“Well,” thought Shaggo, “I don’t know anything about this book business, but if it will cure my aching shoulder the sooner I get in a book the better. I say!” he suddenly called to Tum Tum. “Who’s that funny animal with the long tail? It looks as if somebody got hold of it, stretched it away out long and that it stayed that way. Who is he?”

“That’s Mappo, the merry monkey,” was the answer. “He’s in a book, too,” went on the elephant, “and he has had many adventures.”

“Indeed I have,” said Mappo, with a laugh. “And let me tell you, Shaggo, that nobody stretched out my tail. It was always long that way, so I could swing by it from trees in the jungle. But now I only swing from this trapeze in my cage, or hang by a bar in the big tent when I do tricks, after the circus starts on the road. Watch me!”

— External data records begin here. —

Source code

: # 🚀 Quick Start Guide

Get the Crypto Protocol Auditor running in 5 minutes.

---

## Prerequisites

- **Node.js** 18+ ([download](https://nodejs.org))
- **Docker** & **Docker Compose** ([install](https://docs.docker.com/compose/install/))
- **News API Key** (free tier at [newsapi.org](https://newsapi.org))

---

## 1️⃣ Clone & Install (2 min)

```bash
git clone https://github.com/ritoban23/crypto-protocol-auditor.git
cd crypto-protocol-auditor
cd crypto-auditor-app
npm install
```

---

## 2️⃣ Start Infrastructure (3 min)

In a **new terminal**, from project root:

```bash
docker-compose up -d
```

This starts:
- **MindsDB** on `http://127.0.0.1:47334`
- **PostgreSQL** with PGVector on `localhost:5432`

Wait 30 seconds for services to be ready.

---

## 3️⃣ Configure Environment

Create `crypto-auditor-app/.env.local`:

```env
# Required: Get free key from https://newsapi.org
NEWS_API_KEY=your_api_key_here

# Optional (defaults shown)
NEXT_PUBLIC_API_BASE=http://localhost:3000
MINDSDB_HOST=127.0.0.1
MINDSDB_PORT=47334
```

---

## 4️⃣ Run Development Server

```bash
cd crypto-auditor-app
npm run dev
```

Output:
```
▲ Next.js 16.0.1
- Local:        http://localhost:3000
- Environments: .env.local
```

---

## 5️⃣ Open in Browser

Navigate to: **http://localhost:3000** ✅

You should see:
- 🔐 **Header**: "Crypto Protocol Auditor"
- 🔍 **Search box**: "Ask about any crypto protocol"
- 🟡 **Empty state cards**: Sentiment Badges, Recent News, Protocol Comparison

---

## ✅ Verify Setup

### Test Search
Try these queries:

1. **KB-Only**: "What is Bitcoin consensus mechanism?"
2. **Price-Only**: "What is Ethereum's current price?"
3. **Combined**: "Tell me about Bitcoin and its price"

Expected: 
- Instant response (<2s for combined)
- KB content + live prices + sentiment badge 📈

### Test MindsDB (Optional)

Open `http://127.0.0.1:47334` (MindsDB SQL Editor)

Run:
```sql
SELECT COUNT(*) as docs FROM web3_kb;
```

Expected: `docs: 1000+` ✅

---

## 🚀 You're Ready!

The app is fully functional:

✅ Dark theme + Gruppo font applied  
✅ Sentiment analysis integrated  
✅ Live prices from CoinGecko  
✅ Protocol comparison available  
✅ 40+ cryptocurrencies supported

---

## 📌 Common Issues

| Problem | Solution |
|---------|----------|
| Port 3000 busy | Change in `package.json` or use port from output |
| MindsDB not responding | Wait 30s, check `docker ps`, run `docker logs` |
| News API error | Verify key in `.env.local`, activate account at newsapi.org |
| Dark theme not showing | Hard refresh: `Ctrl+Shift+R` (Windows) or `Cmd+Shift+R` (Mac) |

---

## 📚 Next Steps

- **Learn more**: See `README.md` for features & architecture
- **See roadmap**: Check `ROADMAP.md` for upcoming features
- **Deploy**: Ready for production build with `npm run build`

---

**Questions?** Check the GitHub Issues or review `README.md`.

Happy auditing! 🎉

As he spoke Mappo gave a jump across his cage, caught his tail on the bar of a swinging trapeze, and swayed to and fro like the pendulum of a clock.

“That’s quite a trick!” cried Shaggo. “I could never do that, though once I did give a big jump.”

[The buffalo was beginning to like it in the circus], and he told his new friends so.

“Oh, the fun here in the winter barns is nothing to what will happen when the circus starts out on the road and we show in a tent in a different city every day,” said Tum Tum. “I’m just waiting for that time to come!”

“So am I!” chattered Mappo, the merry monkey.

Sometimes Tum Tum, and again Nero or Mappo, would be taken out of the barn where they had been stationed near Shaggo. Then, in an hour or so, men would bring them back.

“Where have you been?” Shaggo would ask.